This error message is fairly self explanatory: Your computer can’t find Windows (or whatever other operating system you’re running). There are three potential reasons for this:
- Your hard drive, solid state drive (SSD), or other boot device has failed.
- The boot loader has failed due to corruption.
- The wrong boot device is selected in your UEFI/BIOS.
If the boot device has important data, we strongly recommend turning your computer off immediately. Operating a damaged storage device can cause permanent data loss — learn how hard drives can sustain platter damage following a head crash or other physical failure.
However, if you’ve recently changed your hardware configuration or updated your operating system, you may be able to address the “reboot and select proper boot device” error on your own. Below, we’ll take you through the process, step by step.
Datarecovery.com provides free media evaluations, and we support all of our services with a no data, no charge guarantee. To schedule a free evaluation, call 1-800-237-4200 or submit a case online.

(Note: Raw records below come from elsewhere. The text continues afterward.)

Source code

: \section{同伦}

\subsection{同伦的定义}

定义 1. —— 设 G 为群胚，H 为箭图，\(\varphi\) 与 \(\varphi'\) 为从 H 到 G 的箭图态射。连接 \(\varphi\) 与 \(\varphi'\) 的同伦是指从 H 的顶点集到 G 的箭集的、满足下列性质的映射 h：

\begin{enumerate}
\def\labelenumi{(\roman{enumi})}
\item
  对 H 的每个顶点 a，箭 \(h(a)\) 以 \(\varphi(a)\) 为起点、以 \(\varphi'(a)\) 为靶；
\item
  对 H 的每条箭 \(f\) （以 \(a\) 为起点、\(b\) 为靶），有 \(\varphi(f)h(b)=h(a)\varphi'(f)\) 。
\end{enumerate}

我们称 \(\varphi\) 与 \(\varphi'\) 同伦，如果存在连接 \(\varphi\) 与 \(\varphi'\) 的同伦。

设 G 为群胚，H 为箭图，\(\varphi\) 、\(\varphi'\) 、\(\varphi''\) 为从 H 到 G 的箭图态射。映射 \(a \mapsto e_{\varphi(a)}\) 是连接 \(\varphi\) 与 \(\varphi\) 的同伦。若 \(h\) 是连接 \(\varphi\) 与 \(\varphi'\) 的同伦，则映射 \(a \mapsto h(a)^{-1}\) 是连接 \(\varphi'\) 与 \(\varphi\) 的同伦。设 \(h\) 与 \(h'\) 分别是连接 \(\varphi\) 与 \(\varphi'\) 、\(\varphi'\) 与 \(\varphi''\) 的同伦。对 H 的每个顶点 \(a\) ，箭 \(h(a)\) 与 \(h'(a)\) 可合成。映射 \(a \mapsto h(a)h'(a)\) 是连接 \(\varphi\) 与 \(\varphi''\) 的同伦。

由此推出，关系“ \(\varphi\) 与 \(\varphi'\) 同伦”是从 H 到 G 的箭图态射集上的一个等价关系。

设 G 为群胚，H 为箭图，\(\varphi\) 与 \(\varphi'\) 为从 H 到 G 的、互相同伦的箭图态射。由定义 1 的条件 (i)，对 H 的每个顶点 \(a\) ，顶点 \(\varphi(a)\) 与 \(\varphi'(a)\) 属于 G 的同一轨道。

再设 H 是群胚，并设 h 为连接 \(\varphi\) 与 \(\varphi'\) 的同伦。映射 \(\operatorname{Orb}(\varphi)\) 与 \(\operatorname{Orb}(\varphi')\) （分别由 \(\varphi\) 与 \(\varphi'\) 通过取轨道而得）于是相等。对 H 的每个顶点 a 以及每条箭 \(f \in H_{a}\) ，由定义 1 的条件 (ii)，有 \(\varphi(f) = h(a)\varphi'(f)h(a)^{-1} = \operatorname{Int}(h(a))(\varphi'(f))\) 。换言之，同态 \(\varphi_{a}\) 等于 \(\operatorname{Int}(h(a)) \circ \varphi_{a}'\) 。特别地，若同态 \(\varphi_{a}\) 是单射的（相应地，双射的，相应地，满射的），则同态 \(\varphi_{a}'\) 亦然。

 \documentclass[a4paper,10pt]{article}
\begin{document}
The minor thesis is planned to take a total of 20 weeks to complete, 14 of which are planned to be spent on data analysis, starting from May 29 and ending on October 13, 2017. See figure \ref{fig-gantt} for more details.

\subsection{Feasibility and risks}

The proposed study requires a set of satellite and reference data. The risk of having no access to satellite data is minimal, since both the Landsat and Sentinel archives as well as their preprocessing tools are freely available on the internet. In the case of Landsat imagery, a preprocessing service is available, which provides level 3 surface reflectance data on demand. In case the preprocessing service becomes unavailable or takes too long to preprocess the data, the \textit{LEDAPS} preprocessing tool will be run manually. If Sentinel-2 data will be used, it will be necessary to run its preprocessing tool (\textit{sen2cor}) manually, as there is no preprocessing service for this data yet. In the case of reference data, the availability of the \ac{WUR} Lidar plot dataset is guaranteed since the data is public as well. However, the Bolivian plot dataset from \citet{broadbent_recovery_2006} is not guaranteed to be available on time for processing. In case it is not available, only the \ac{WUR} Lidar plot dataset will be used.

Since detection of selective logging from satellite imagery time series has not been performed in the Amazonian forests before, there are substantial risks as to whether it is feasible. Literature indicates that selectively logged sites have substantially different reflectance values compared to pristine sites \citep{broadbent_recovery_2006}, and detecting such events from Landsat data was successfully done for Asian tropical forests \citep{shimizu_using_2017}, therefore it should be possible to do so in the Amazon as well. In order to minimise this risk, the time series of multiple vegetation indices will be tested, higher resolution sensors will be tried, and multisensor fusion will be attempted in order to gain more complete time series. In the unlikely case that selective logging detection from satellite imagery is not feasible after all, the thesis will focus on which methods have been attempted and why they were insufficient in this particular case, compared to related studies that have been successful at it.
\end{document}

First, review your UEFI/BIOS settings.
The “reboot and select proper boot device” most commonly occurs on older computers that use BIOS. It’s also common on UEFI systems that have CSM support.
CSM support essentially allows computers with UEFI firmware to work with MBR (Master Boot Record)-partitioned disks. You can try disabling CSM support to see if the issue is resolved.
Be aware that you may need to reinstall your operating system after disabling CSM support. You should use a version of the OS that doesn’t require legacy BIOS support (so avoid “legacy” modes, particularly in Windows 10).
Check the Boot Order
Your computer may also have an incorrect boot order for attached media. This is often the case if you’ve recently installed a new hard drive or SSD.
The process for accessing UEFI/BIOS settings varies by motherboard, so consult the documentation that came with your computer. You can also pay attention to the boot screens, which usually contain some language like “press F12 for settings.”
- In the settings, make sure that the storage device that contains your operating system is the primary boot device.
- After changing the setting, make sure to save the changes.
- If the computer successfully restarts, but the problem reoccurs after a restart, there’s a good chance that the motherboard is causing the issue.
Use recovery tools provided with your operating system
For BIOS devices, the boot loader is stored in the first sector of the hard drive (the MBR). If that area becomes corrupt, the device may not be recognizable as a boot device, and the computer cannot start the operating system.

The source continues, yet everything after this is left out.